Plaintiff made two arguments in response. First she argued that the FDA only rejected the defendant’s proposed warning because defendant “proposed adding it to the wrong spot on the label.” To which the court responded:
Plaintiff asks us to believe that the FDA – after deciding against an adult-suicidality warning based on its own analysis – rejected [defendant’s] warning only because GSK proposed putting it in the wrong place. That is unreasonable.
Id. at p.21. The court called that “unreasonable.” We’d probably have found a stronger adjective.
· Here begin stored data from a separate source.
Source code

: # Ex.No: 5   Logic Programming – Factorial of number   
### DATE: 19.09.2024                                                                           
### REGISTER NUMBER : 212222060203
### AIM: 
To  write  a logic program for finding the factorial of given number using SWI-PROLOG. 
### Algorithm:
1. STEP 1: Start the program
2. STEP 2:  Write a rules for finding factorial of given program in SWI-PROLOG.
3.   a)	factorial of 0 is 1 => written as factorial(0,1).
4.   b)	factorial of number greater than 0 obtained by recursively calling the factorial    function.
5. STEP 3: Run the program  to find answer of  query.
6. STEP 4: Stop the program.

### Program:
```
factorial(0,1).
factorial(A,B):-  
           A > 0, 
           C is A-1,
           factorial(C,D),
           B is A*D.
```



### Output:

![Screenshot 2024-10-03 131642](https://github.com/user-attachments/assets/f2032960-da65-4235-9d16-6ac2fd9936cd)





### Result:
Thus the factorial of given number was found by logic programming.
Plaintiff’s second argument is more important because it emphasizes what Levine preemption is at its core. Plaintiff argued that the defendant could have asked for a formal meeting with the FDA and therefore defendant lacks clear evidence that the FDA would have rejected the warning after such a meeting. Id. This argument misses the mark because “[s]tate laws requiring a label change are preempted unless the manufacturer could unilaterally add the new warning under the CBE regulation.” Id. In other words, if you need FDA approval there is conflict preemption.
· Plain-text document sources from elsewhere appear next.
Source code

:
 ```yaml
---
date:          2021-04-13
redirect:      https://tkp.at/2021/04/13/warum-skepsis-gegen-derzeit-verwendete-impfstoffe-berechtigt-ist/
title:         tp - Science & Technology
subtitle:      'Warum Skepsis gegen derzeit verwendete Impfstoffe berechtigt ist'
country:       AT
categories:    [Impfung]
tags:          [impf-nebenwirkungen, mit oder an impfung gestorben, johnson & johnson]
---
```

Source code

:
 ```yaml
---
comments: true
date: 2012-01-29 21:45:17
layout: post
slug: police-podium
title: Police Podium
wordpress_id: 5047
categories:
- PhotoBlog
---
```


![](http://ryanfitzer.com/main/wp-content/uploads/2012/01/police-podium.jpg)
This is where Pliva, Inc. v. Mensing, 564 U.S. 604 (2011), comes in and we of course laud its use in brand drug cases. Mensing held that claims against generic drug manufacturers were preempted because generic manufacturers are not permitted to unilaterally change a drug’s label. Because generic manufacturers cannot independently comply with their state law duties — changing their label would require “special permission or assistance” from the FDA — claims against them are preempted. Equate that to plaintiff’s argument in Dolin:
The preemption analysis asks only whether [defendant] could have added the adult-suicidality warning through the CBE regulation, not whether [defendant] might have been able to persuade the FDA to change its mind in a formal meeting – and certainly not whether [defendant] could have persuaded the FDA after already asking four times to include the warning and being told no four times.
Id. at p.22.
That takes care of the preemption issue up until 2007, when the FDA repeatedly rejected defendant’s CBE warning language. But plaintiff’s husband did not take the drug until 2010. So the remaining question is whether between 2007 and 2010, defendant acquired any “new” information that would have permitted a CBE label change during that period. Newly acquired information is defined as “data, analyses, or other information not previously submitted to the Agency.” 21 C.F.R. § 314.3. Plaintiff argued that in the data defendant submitted to the FDA, it “improperly attributed suicides that occurred in the wash-out phase of the drug tests as occurring on the placebo.” Dolin, slip op. at p.23. But the evidence showed that the FDA was aware that wash-out events were included and that defendant re-submitted the data to the FDA excluding the wash-out phase. Id. at p.24. Plaintiff also pointed to an article published in 2011 but the article was based on a 2006 analysis. So there was no evidence that the analysis was either new or not previously submitted to the FDA. Id. The court, therefore, concluded that plaintiff had offered no evidence that defendant acquired any new information after 2007 that would have supported a CBE label change.
All this was strong preemption evidence indeed. We note that Dolin was written by Judge Hamilton, who is no friend of preemption generally. See Bausch v. Stryker Corp., 630 F.3d 546 (7th Cir. 2010), also authored by Judge Hamilton.
We were always optimistic that the district court’s decisions in Dolin and the verdict would not stand and the Seventh Circuit did not disappoint (well, maybe they could have tossed innovator liability too, but a nod to Erie doesn’t hurt).